A commission appointed to find alternatives to a failed plan to store nuclear waste in the Nevada desert declared on Thursday that the United States would have to develop a “consent-based approach” for choosing a site because leaving the decision to Congress had failed.
By securing local consent, the panel said, the government might avoid the kind of conflicts that led to the cancellation of plans to create a repository at
Yucca Mountain, a site 100 miles from Las Vegas, in 2010. It noted that local willingness had been crucial to decision-making on sites for nuclear waste depots in Finland, France, Spain and Sweden.

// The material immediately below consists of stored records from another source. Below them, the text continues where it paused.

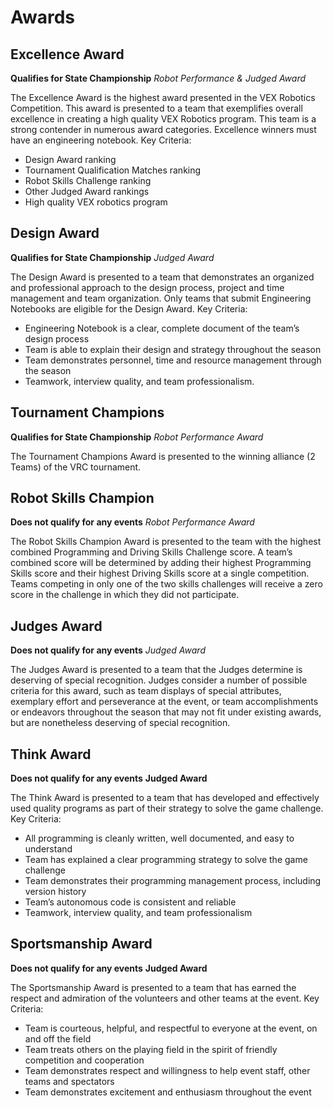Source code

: # Awards

## Excellence Award

__Qualifies for State Championship__
_Robot Performance & Judged Award_

The Excellence Award is the highest award presented in the VEX Robotics Competition. This award is presented to a team that exemplifies overall excellence in creating a high quality VEX Robotics program. This team is a strong contender in numerous award categories. Excellence winners must have an engineering notebook.
Key Criteria:

* Design Award ranking
* Tournament Qualification Matches ranking
* Robot Skills Challenge ranking
* Other Judged Award rankings
* High quality VEX robotics program

## Design Award

__Qualifies for State Championship__
_Judged Award_

The Design Award is presented to a team that demonstrates an organized and professional approach to the design process, project and time management and team organization. Only teams that submit Engineering Notebooks are eligible for the Design Award.
Key Criteria:

* Engineering Notebook is a clear, complete document of the team’s design process
* Team is able to explain their design and strategy throughout the season
* Team demonstrates personnel, time and resource management through the season
* Teamwork, interview quality, and team professionalism.

## Tournament Champions

__Qualifies for State Championship__
_Robot Performance Award_

The Tournament Champions Award is presented to the winning alliance (2 Teams) of the VRC tournament.

## Robot Skills Champion

__Does not qualify for any events__
_Robot Performance Award_

The Robot Skills Champion Award is presented to the team with the highest combined Programming and Driving Skills Challenge score. A team’s combined score will be determined by adding their highest Programming Skills score and their highest Driving Skills score at a single competition. Teams competing in only one of the two skills challenges will receive a zero score in the challenge in which they did not participate.

## Judges Award

__Does not qualify for any events__
_Judged Award_

The Judges Award is presented to a team that the Judges determine is deserving of special recognition. Judges consider a number of possible criteria for this award, such as team displays of special attributes, exemplary effort and perseverance at the event, or team accomplishments or endeavors throughout the season that may not fit under existing awards, but are nonetheless deserving of special recognition.

## Think Award

__Does not qualify for any events__
__Judged Award__

The Think Award is presented to a team that has developed and effectively used quality programs as part of their strategy to solve the game challenge.
Key Criteria:

* All programming is cleanly written, well documented, and easy to understand
* Team has explained a clear programming strategy to solve the game challenge
* Team demonstrates their programming management process, including version history
* Team’s autonomous code is consistent and reliable
* Teamwork, interview quality, and team professionalism

## Sportsmanship Award

__Does not qualify for any events__
__Judged Award__

The Sportsmanship Award is presented to a team that has earned the respect and admiration of the volunteers and other teams at the event.
Key Criteria:

* Team is courteous, helpful, and respectful to everyone at the event, on and off the field
* Team treats others on the playing field in the spirit of friendly competition and cooperation
* Team demonstrates respect and willingness to help event staff, other teams and spectators
* Team demonstrates excitement and enthusiasm throughout the event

The panel, the Blue Ribbon Commission on America’s Nuclear Future, also suggested that the government, which assumed responsibility for high-level waste 30 years ago, take the job of managing the waste out of the hands of the Energy Department and give it to a federally chartered corporation created for that purpose.
Such an agency would be more effective than the Department of Energy, which “must balance multiple agendas or policy priorities,” it said.
The commission, appointed two years ago by President Obama, warned that finding a solution to the waste issue was urgent. “This generation has a fundamental, ethical obligation to avoid burdening future generations with the entire task of finding a safe, permanent solution for managing hazardous nuclear materials they had no part in creating,” the panel wrote.
Most of those materials are civilian, but some are leftovers of a half-century of nuclear weapons production, beginning in the mid-1940s. A smaller volume is from naval propulsion reactors and government research reactors.
Congress settled on Yucca Mountain as a disposal site in 1987 after powerful senators from Louisiana, Texas and Washington fought off proposals for waste storage in their states. But when Harry Reid of Nevada became Senate majority leader after the 2006 elections, he maneuvered the project to a near-standstill, and Mr. Obama, campaigning in 2008, promised to shelve it if elected.
The Energy Department announced in 2010 that it was withdrawing its application with the Nuclear Regulatory Commission to operate the site.